**Task directions**
The line with "#### Java & Spring Boot" marks the start; write out that line and all following lines through the end of the listing, exactly.

**The input**
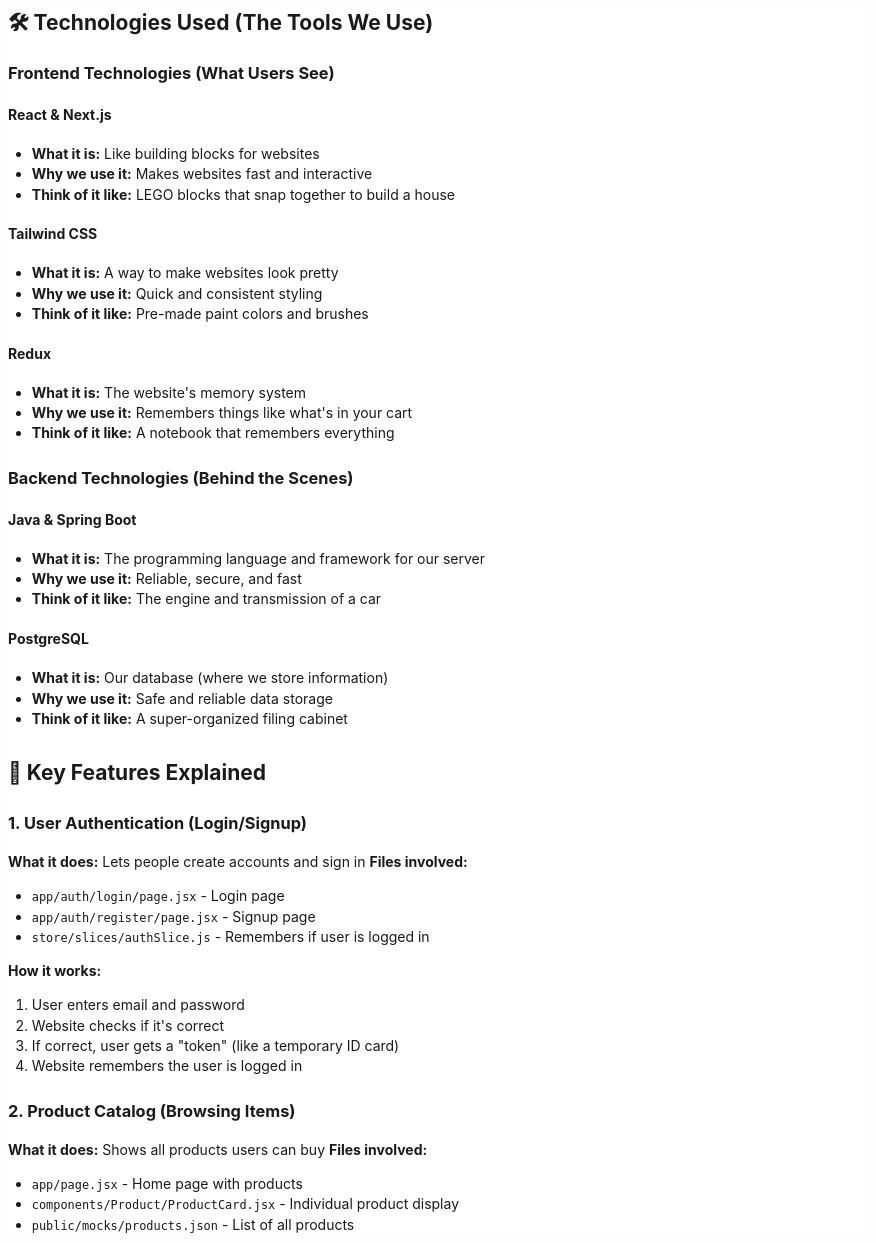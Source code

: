 ## 🛠️ Technologies Used (The Tools We Use)

### Frontend Technologies (What Users See)

#### React & Next.js
- **What it is:** Like building blocks for websites
- **Why we use it:** Makes websites fast and interactive
- **Think of it like:** LEGO blocks that snap together to build a house

#### Tailwind CSS
- **What it is:** A way to make websites look pretty
- **Why we use it:** Quick and consistent styling
- **Think of it like:** Pre-made paint colors and brushes

#### Redux
- **What it is:** The website's memory system
- **Why we use it:** Remembers things like what's in your cart
- **Think of it like:** A notebook that remembers everything

### Backend Technologies (Behind the Scenes)

#### Java & Spring Boot
- **What it is:** The programming language and framework for our server
- **Why we use it:** Reliable, secure, and fast
- **Think of it like:** The engine and transmission of a car

#### PostgreSQL
- **What it is:** Our database (where we store information)
- **Why we use it:** Safe and reliable data storage
- **Think of it like:** A super-organized filing cabinet

## 🎯 Key Features Explained

### 1. User Authentication (Login/Signup)
**What it does:** Lets people create accounts and sign in
**Files involved:**
- `app/auth/login/page.jsx` - Login page
- `app/auth/register/page.jsx` - Signup page
- `store/slices/authSlice.js` - Remembers if user is logged in

**How it works:**
1. User enters email and password
2. Website checks if it's correct
3. If correct, user gets a "token" (like a temporary ID card)
4. Website remembers the user is logged in

### 2. Product Catalog (Browsing Items)
**What it does:** Shows all products users can buy
**Files involved:**
- `app/page.jsx` - Home page with products
- `components/Product/ProductCard.jsx` - Individual product display
- `public/mocks/products.json` - List of all products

**Completed exercise**
#### Java & Spring Boot
- **What it is:** The programming language and framework for our server
- **Why we use it:** Reliable, secure, and fast
- **Think of it like:** The engine and transmission of a car

#### PostgreSQL
- **What it is:** Our database (where we store information)
- **Why we use it:** Safe and reliable data storage
- **Think of it like:** A super-organized filing cabinet

## 🎯 Key Features Explained

### 1. User Authentication (Login/Signup)
**What it does:** Lets people create accounts and sign in
**Files involved:**
- `app/auth/login/page.jsx` - Login page
- `app/auth/register/page.jsx` - Signup page
- `store/slices/authSlice.js` - Remembers if user is logged in

**How it works:**
1. User enters email and password
2. Website checks if it's correct
3. If correct, user gets a "token" (like a temporary ID card)
4. Website remembers the user is logged in

### 2. Product Catalog (Browsing Items)
**What it does:** Shows all products users can buy
**Files involved:**
- `app/page.jsx` - Home page with products
- `components/Product/ProductCard.jsx` - Individual product display
- `public/mocks/products.json` - List of all products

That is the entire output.